PROBLEM DESCRIPTION - With the pictures left out, repeat every entry that follows exactly.

PROVIDED MATERIAL -

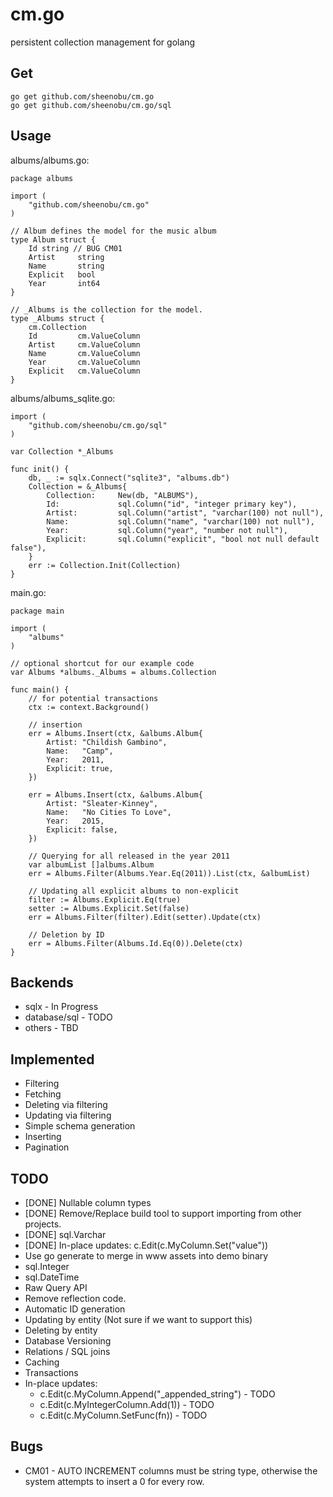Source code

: # cm.go

persistent collection management for golang

## Get

	go get github.com/sheenobu/cm.go
	go get github.com/sheenobu/cm.go/sql

## Usage

albums/albums.go:

	package albums

	import (
		"github.com/sheenobu/cm.go"
	)

	// Album defines the model for the music album
	type Album struct {
		Id string // BUG CM01
		Artist 	   string
		Name 	   string
		Explicit   bool
		Year       int64
	}

	// _Albums is the collection for the model.
	type _Albums struct {
		cm.Collection
		Id 		   cm.ValueColumn
		Artist 	   cm.ValueColumn
		Name 	   cm.ValueColumn
		Year       cm.ValueColumn
		Explicit   cm.ValueColumn
	}

albums/albums_sqlite.go:
	
	import (
		"github.com/sheenobu/cm.go/sql"
	)

	var Collection *_Albums

	func init() {
		db, _ := sqlx.Connect("sqlite3", "albums.db")
		Collection = &_Albums{
			Collection:     New(db, "ALBUMS"),
			Id:             sql.Column("id", "integer primary key"),
			Artist: 	    sql.Column("artist", "varchar(100) not null"),
			Name:      		sql.Column("name", "varchar(100) not null"),
			Year:       	sql.Column("year", "number not null"),
			Explicit:  		sql.Column("explicit", "bool not null default false"),
		}
		err := Collection.Init(Collection)
	}

main.go:

	package main

	import (
		"albums"
	)

	// optional shortcut for our example code
	var Albums *albums._Albums = albums.Collection

	func main() {
		// for potential transactions
		ctx := context.Background()

		// insertion
		err = Albums.Insert(ctx, &albums.Album{
			Artist: "Childish Gambino",
			Name:   "Camp",
			Year:   2011,
			Explicit: true,
		})

		err = Albums.Insert(ctx, &albums.Album{
			Artist: "Sleater-Kinney",
			Name:   "No Cities To Love",
			Year:   2015,
			Explicit: false,
		})

		// Querying for all released in the year 2011
		var albumList []albums.Album
		err = Albums.Filter(Albums.Year.Eq(2011)).List(ctx, &albumList)

		// Updating all explicit albums to non-explicit
		filter := Albums.Explicit.Eq(true)
		setter := Albums.Explicit.Set(false)
		err = Albums.Filter(filter).Edit(setter).Update(ctx)

		// Deletion by ID
		err = Albums.Filter(Albums.Id.Eq(0)).Delete(ctx)
	}

## Backends

 * sqlx 		- In Progress
 * database/sql - TODO
 * others		- TBD

## Implemented

 * Filtering
 * Fetching
 * Deleting via filtering
 * Updating via filtering
 * Simple schema generation
 * Inserting
 * Pagination

## TODO

 * [DONE] Nullable column types
 * [DONE] Remove/Replace build tool to support importing from other projects.
 * [DONE] sql.Varchar
 * [DONE] In-place updates: c.Edit(c.MyColumn.Set("value"))
 * Use go generate to merge in www assets into demo binary
 * sql.Integer
 * sql.DateTime
 * Raw Query API
 * Remove reflection code.
 * Automatic ID generation
 * Updating by entity (Not sure if we want to support this)
 * Deleting by entity
 * Database Versioning
 * Relations / SQL joins
 * Caching
 * Transactions
 * In-place updates:
    * c.Edit(c.MyColumn.Append("\_appended\_string") - TODO
	* c.Edit(c.MyIntegerColumn.Add(1)) - TODO
	* c.Edit(c.MyColumn.SetFunc(fn)) - TODO

## Bugs

 * CM01 - AUTO INCREMENT columns must be string type, otherwise the system attempts to insert a 0 for every row.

ANSWER FOR THE TASK -
Source code

: # cm.go

persistent collection management for golang

## Get

	go get github.com/sheenobu/cm.go
	go get github.com/sheenobu/cm.go/sql

## Usage

albums/albums.go:

	package albums

	import (
		"github.com/sheenobu/cm.go"
	)

	// Album defines the model for the music album
	type Album struct {
		Id string // BUG CM01
		Artist 	   string
		Name 	   string
		Explicit   bool
		Year       int64
	}

	// _Albums is the collection for the model.
	type _Albums struct {
		cm.Collection
		Id 		   cm.ValueColumn
		Artist 	   cm.ValueColumn
		Name 	   cm.ValueColumn
		Year       cm.ValueColumn
		Explicit   cm.ValueColumn
	}

albums/albums_sqlite.go:
	
	import (
		"github.com/sheenobu/cm.go/sql"
	)

	var Collection *_Albums

	func init() {
		db, _ := sqlx.Connect("sqlite3", "albums.db")
		Collection = &_Albums{
			Collection:     New(db, "ALBUMS"),
			Id:             sql.Column("id", "integer primary key"),
			Artist: 	    sql.Column("artist", "varchar(100) not null"),
			Name:      		sql.Column("name", "varchar(100) not null"),
			Year:       	sql.Column("year", "number not null"),
			Explicit:  		sql.Column("explicit", "bool not null default false"),
		}
		err := Collection.Init(Collection)
	}

main.go:

	package main

	import (
		"albums"
	)

	// optional shortcut for our example code
	var Albums *albums._Albums = albums.Collection

	func main() {
		// for potential transactions
		ctx := context.Background()

		// insertion
		err = Albums.Insert(ctx, &albums.Album{
			Artist: "Childish Gambino",
			Name:   "Camp",
			Year:   2011,
			Explicit: true,
		})

		err = Albums.Insert(ctx, &albums.Album{
			Artist: "Sleater-Kinney",
			Name:   "No Cities To Love",
			Year:   2015,
			Explicit: false,
		})

		// Querying for all released in the year 2011
		var albumList []albums.Album
		err = Albums.Filter(Albums.Year.Eq(2011)).List(ctx, &albumList)

		// Updating all explicit albums to non-explicit
		filter := Albums.Explicit.Eq(true)
		setter := Albums.Explicit.Set(false)
		err = Albums.Filter(filter).Edit(setter).Update(ctx)

		// Deletion by ID
		err = Albums.Filter(Albums.Id.Eq(0)).Delete(ctx)
	}

## Backends

 * sqlx 		- In Progress
 * database/sql - TODO
 * others		- TBD

## Implemented

 * Filtering
 * Fetching
 * Deleting via filtering
 * Updating via filtering
 * Simple schema generation
 * Inserting
 * Pagination

## TODO

 * [DONE] Nullable column types
 * [DONE] Remove/Replace build tool to support importing from other projects.
 * [DONE] sql.Varchar
 * [DONE] In-place updates: c.Edit(c.MyColumn.Set("value"))
 * Use go generate to merge in www assets into demo binary
 * sql.Integer
 * sql.DateTime
 * Raw Query API
 * Remove reflection code.
 * Automatic ID generation
 * Updating by entity (Not sure if we want to support this)
 * Deleting by entity
 * Database Versioning
 * Relations / SQL joins
 * Caching
 * Transactions
 * In-place updates:
    * c.Edit(c.MyColumn.Append("\_appended\_string") - TODO
	* c.Edit(c.MyIntegerColumn.Add(1)) - TODO
	* c.Edit(c.MyColumn.SetFunc(fn)) - TODO

## Bugs

 * CM01 - AUTO INCREMENT columns must be string type, otherwise the system attempts to insert a 0 for every row.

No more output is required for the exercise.